◆ Directions for this task: Within the material below, transcribe exactly the lines from the one holding "#### [Chapter 7: **Goal" through the one holding "Logit Lens, ROME, Probing, Induction", keeping both ends and skipping the rest.

◆ Input:
☆ ☆ ☆ ☆

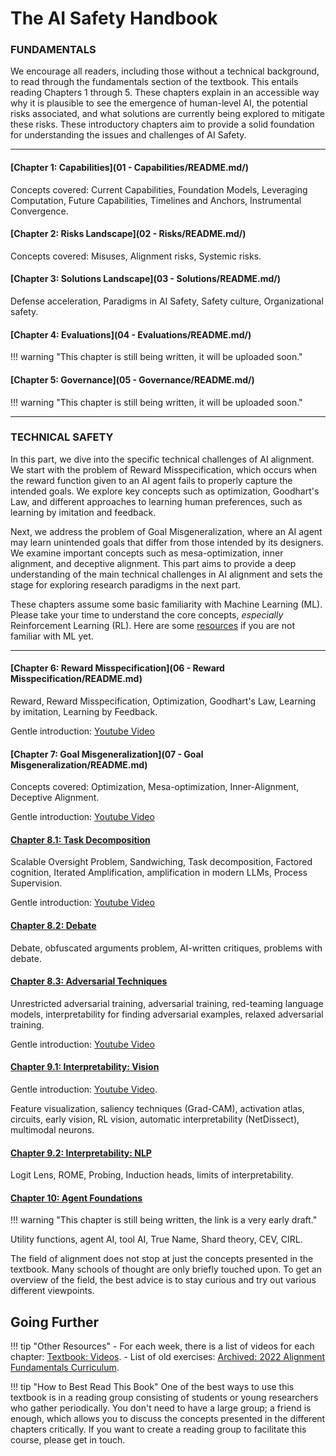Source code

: 
# The AI Safety Handbook

### **FUNDAMENTALS**

We encourage all readers, including those without a technical background, to read through the fundamentals section of the textbook. This entails reading Chapters 1 through 5. These chapters explain in an accessible way why it is plausible to see the emergence of human-level AI, the potential risks associated, and what solutions are currently being explored to mitigate these risks. These introductory chapters aim to provide a solid foundation for understanding the issues and challenges of AI Safety.

---

#### [Chapter 1: **Capabilities**](01 - Capabilities/README.md/)

Concepts covered: Current Capabilities, Foundation Models, Leveraging Computation, Future Capabilities, Timelines and Anchors, Instrumental Convergence.

#### [Chapter 2: **Risks Landscape**](02 - Risks/README.md/)

Concepts covered: Misuses, Alignment risks, Systemic risks.

#### [Chapter 3: **Solutions Landscape**](03 - Solutions/README.md/)

Defense acceleration, Paradigms in AI Safety, Safety culture, Organizational safety.

#### [Chapter 4: **Evaluations**](04 - Evaluations/README.md/)

!!! warning "This chapter is still being written, it will be uploaded soon."

#### [Chapter 5: **Governance**](05 - Governance/README.md/)

!!! warning "This chapter is still being written, it will be uploaded soon."

---

### **TECHNICAL SAFETY**


In this part, we dive into the specific technical challenges of AI alignment. We start with the problem of Reward Misspecification, which occurs when the reward function given to an AI agent fails to properly capture the intended goals. We explore key concepts such as optimization, Goodhart's Law, and different approaches to learning human preferences, such as learning by imitation and feedback.

Next, we address the problem of Goal Misgeneralization, where an AI agent may learn unintended goals that differ from those intended by its designers. We examine important concepts such as mesa-optimization, inner alignment, and deceptive alignment. This part aims to provide a deep understanding of the main technical challenges in AI alignment and sets the stage for exploring research paradigms in the next part.

These chapters assume some basic familiarity with Machine Learning (ML). Please take your time to understand the core concepts, *especially* Reinforcement Learning (RL). Here are some [resources](https://course.aisafetyfundamentals.com/alignment?week=0) if you are not familiar with ML yet.

---

#### [Chapter 6: **Reward Misspecification**](06 - Reward Misspecification/README.md)

Reward, Reward Misspecification, Optimization, Goodhart's Law, Learning by imitation, Learning by Feedback.


Gentle introduction: [Youtube Video](https://www.youtube.com/watch?v=nKJlF-olKmg)

#### [Chapter 7: **Goal Misgeneralization**](07 - Goal Misgeneralization/README.md)

Concepts covered: Optimization, Mesa-optimization, Inner-Alignment, Deceptive Alignment.

Gentle introduction: [Youtube Video](https://www.youtube.com/watch?v=bJLcIBixGj8)

#### [Chapter 8.1: **Task Decomposition**](https://www.lesswrong.com/s/3ni2P2GZzBvNebWYZ/p/FFz6H35Gy6BArHxkc)

Scalable Oversight Problem, Sandwiching, Task decomposition, Factored cognition, Iterated Amplification, amplification in modern LLMs, Process Supervision.

Gentle introduction: [Youtube Video](https://www.youtube.com/watch?v=v9M2Ho9I9Qo)

#### [Chapter 8.2: **Debate**](https://www.lesswrong.com/s/3ni2P2GZzBvNebWYZ/p/WP4fciGn3rNtmq3tY)

Debate, obfuscated arguments problem, AI-written critiques, problems with debate.

#### [Chapter 8.3: **Adversarial Techniques**](https://www.lesswrong.com/s/3ni2P2GZzBvNebWYZ/p/nz5NNAtfKJLmbtksL)

Unrestricted adversarial training, adversarial training, red-teaming language models, interpretability for finding adversarial examples, relaxed adversarial training.

Gentle introduction: [Youtube Video](https://www.youtube.com/watch?v=wIX00bZ173k)

#### [Chapter 9.1: **Interpretability: Vision**](https://www.lesswrong.com/posts/XZfJvxZqfbLfN6pKh/introductory-textbook-to-vision-models-interpretability)

Gentle introduction: [Youtube Video](https://www.youtube.com/watch?v=cqMe9E4p7fE).

Feature visualization, saliency techniques (Grad-CAM), activation atlas, circuits, early vision, RL vision, automatic interpretability (NetDissect), multimodal neurons.

#### [Chapter 9.2: **Interpretability: NLP**](https://drive.google.com/file/d/145_PXa5XE1iaq911NmO25Res_ALAGLlE/view?usp=sharing)

Logit Lens, ROME, Probing, Induction heads, limits of interpretability.

#### [Chapter 10: **Agent Foundations**](https://docs.google.com/document/d/1z4CwGDUzHvPvfXNxyfDaIfh9kK1JBJWEcfdGUutfJY0/edit)

!!! warning "This chapter is still being written, the link is a very early draft."

Utility functions, agent AI, tool AI, True Name, Shard theory, CEV, CIRL.


The field of alignment does not stop at just the concepts presented in the textbook. Many schools of thought are only briefly touched upon. To get an overview of the field, the best advice is to stay curious and try out various different viewpoints.

## Going Further

!!! tip "Other Resources"
    - For each week, there is a list of videos for each chapter: [Textbook: Videos](https://docs.google.com/document/d/19OeWv-_yhG0dUyrl6mfnHeHgZYVtyRdNt0kZQjtfSdc/edit).
    - List of old exercises: [Archived: 2022 Alignment Fundamentals Curriculum](https://docs.google.com/document/d/1mTm_sT2YQx3mRXQD6J2xD2QJG1c3kHyvX8kQc_IQ0ns/edit#heading=h.dlm795ug69gc).

!!! tip "How to Best Read This Book"
    One of the best ways to use this textbook is in a reading group consisting of students or young researchers who gather periodically. You don't need to have a large group; a friend is enough, which allows you to discuss the concepts presented in the different chapters critically. If you want to create a reading group to facilitate this course, please get in touch.

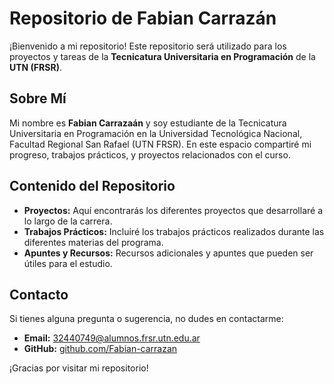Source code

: # Repositorio de Fabian Carrazán

¡Bienvenido a mi repositorio! Este repositorio será utilizado para los proyectos y tareas de la **Tecnicatura Universitaria en Programación** de la **UTN (FRSR)**.

## Sobre Mí

Mi nombre es **Fabian Carrazaán** y soy estudiante de la Tecnicatura Universitaria en Programación en la Universidad Tecnológica Nacional, Facultad Regional San Rafael (UTN FRSR). En este espacio compartiré mi progreso, trabajos prácticos, y proyectos relacionados con el curso.

## Contenido del Repositorio

- **Proyectos:** Aquí encontrarás los diferentes proyectos que desarrollaré a lo largo de la carrera.
- **Trabajos Prácticos:** Incluiré los trabajos prácticos realizados durante las diferentes materias del programa.
- **Apuntes y Recursos:** Recursos adicionales y apuntes que pueden ser útiles para el estudio.

## Contacto

Si tienes alguna pregunta o sugerencia, no dudes en contactarme:

- **Email:** [32440749@alumnos.frsr.utn.edu.ar](mailto:32440749@alumnos.frsr.utn.edu.ar)
- **GitHub:** [github.com/Fabian-carrazan](https://github.com/Fabian-carrazan)

¡Gracias por visitar mi repositorio!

☆ ☆ ☆ ☆

◆ Your response:
#### [Chapter 7: **Goal Misgeneralization**](07 - Goal Misgeneralization/README.md)

Concepts covered: Optimization, Mesa-optimization, Inner-Alignment, Deceptive Alignment.

Gentle introduction: [Youtube Video](https://www.youtube.com/watch?v=bJLcIBixGj8)

#### [Chapter 8.1: **Task Decomposition**](https://www.lesswrong.com/s/3ni2P2GZzBvNebWYZ/p/FFz6H35Gy6BArHxkc)

Scalable Oversight Problem, Sandwiching, Task decomposition, Factored cognition, Iterated Amplification, amplification in modern LLMs, Process Supervision.

Gentle introduction: [Youtube Video](https://www.youtube.com/watch?v=v9M2Ho9I9Qo)

#### [Chapter 8.2: **Debate**](https://www.lesswrong.com/s/3ni2P2GZzBvNebWYZ/p/WP4fciGn3rNtmq3tY)

Debate, obfuscated arguments problem, AI-written critiques, problems with debate.

#### [Chapter 8.3: **Adversarial Techniques**](https://www.lesswrong.com/s/3ni2P2GZzBvNebWYZ/p/nz5NNAtfKJLmbtksL)

Unrestricted adversarial training, adversarial training, red-teaming language models, interpretability for finding adversarial examples, relaxed adversarial training.

Gentle introduction: [Youtube Video](https://www.youtube.com/watch?v=wIX00bZ173k)

#### [Chapter 9.1: **Interpretability: Vision**](https://www.lesswrong.com/posts/XZfJvxZqfbLfN6pKh/introductory-textbook-to-vision-models-interpretability)

Gentle introduction: [Youtube Video](https://www.youtube.com/watch?v=cqMe9E4p7fE).

Feature visualization, saliency techniques (Grad-CAM), activation atlas, circuits, early vision, RL vision, automatic interpretability (NetDissect), multimodal neurons.

#### [Chapter 9.2: **Interpretability: NLP**](https://drive.google.com/file/d/145_PXa5XE1iaq911NmO25Res_ALAGLlE/view?usp=sharing)

Logit Lens, ROME, Probing, Induction heads, limits of interpretability.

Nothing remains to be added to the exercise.